Only lines with the string "name" matter here; gather them from the material below.

=== Section Start ===

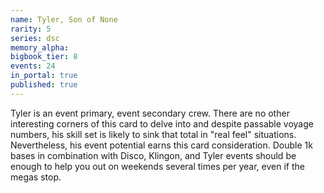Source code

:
 ```yaml
---
name: Tyler, Son of None
rarity: 5
series: dsc
memory_alpha:
bigbook_tier: 8
events: 24
in_portal: true
published: true
---
```


Tyler is an event primary, event secondary crew. There are no other interesting corners of this card to delve into and despite passable voyage numbers, his skill set is likely to sink that total in "real feel" situations. Nevertheless, his event potential earns this card consideration. Double 1k bases in combination with Disco, Klingon, and Tyler events should be enough to help you out on weekends several times per year, even if the megas stop.
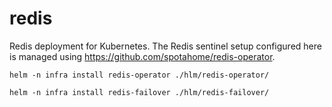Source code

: # redis

Redis deployment for Kubernetes. The Redis sentinel setup configured here is
managed using https://github.com/spotahome/redis-operator.

```
helm -n infra install redis-operator ./hlm/redis-operator/
```

```
helm -n infra install redis-failover ./hlm/redis-failover/
```
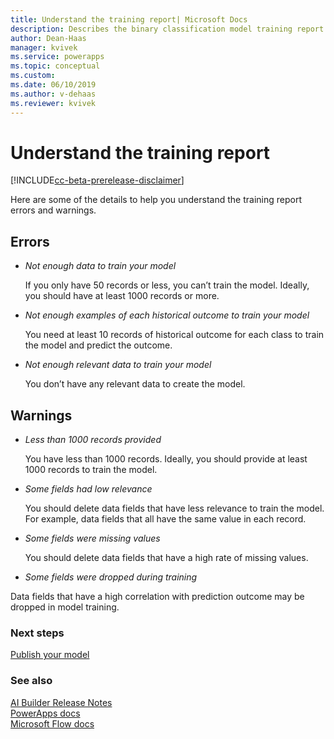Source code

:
 ```yaml
---
title: Understand the training report| Microsoft Docs
description: Describes the binary classification model training report
author: Dean-Haas
manager: kvivek
ms.service: powerapps
ms.topic: conceptual
ms.custom: 
ms.date: 06/10/2019
ms.author: v-dehaas
ms.reviewer: kvivek
---
```


# Understand the training report

[!INCLUDE[cc-beta-prerelease-disclaimer](./includes/cc-beta-prerelease-disclaimer.md)]


Here are some of the details to help you understand the training report errors and warnings. 
## Errors
- *Not enough data to train your model*

    If you only have 50 records or less, you can’t train the model. Ideally, you should have at least 1000 records or more. 

- *Not enough examples of each historical outcome to train your model*

    You need at least 10 records of historical outcome for each class to train the model and predict the outcome. 

- *Not enough relevant data to train your model*

    You don’t have any relevant data to create the model. 

## Warnings
- *Less than 1000 records provided*

    You have less than 1000 records. Ideally, you should provide at least 1000 records to train the model. 

- *Some fields had low relevance*

    You should delete data fields that have less relevance to train the model. For example, data fields that all have the same value in each record. 

- *Some fields were missing values*

    You should delete data fields that have a high rate of missing values. 

- *Some fields were dropped during training*

Data fields that have a high correlation with prediction outcome may be dropped in model training.


### Next steps
[Publish your model](publish-model-ai-builder)

### See also
[AI Builder Release Notes](/power-platform-release-notes/october19/ai-builder)<br/>
[PowerApps docs](https://docs.microsoft.com/powerapps/)<br/>
[Microsoft Flow docs](https://docs.microsoft.com/flow/getting-started)

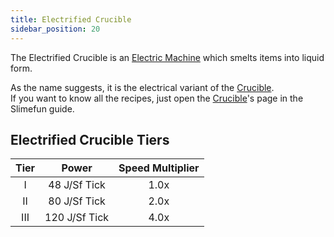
 ```yaml
---
title: Electrified Crucible
sidebar_position: 20
---
```


The Electrified Crucible is an [Electric Machine](../Electric-Machines.md) which smelts items into liquid form.

As the name suggests, it is the electrical variant of the [Crucible](../../Basic-Machines/Crucible.md).  
If you want to know all the recipes, just open the [Crucible](../../Basic-Machines/Crucible.md)'s page in the Slimefun guide.

## Electrified Crucible Tiers

| Tier |    Power     | Speed Multiplier |
| :--: | :----------: | :--------------: |
| I    | 48 J/Sf Tick  | 1.0x             |
| II   | 80 J/Sf Tick  | 2.0x             |
| III  | 120 J/Sf Tick | 4.0x             |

=== Section End ===

Task result:
name: Tyler, Son of None
As the name suggests, it is the electrical variant of the [Crucible](../../Basic-Machines/Crucible.md).  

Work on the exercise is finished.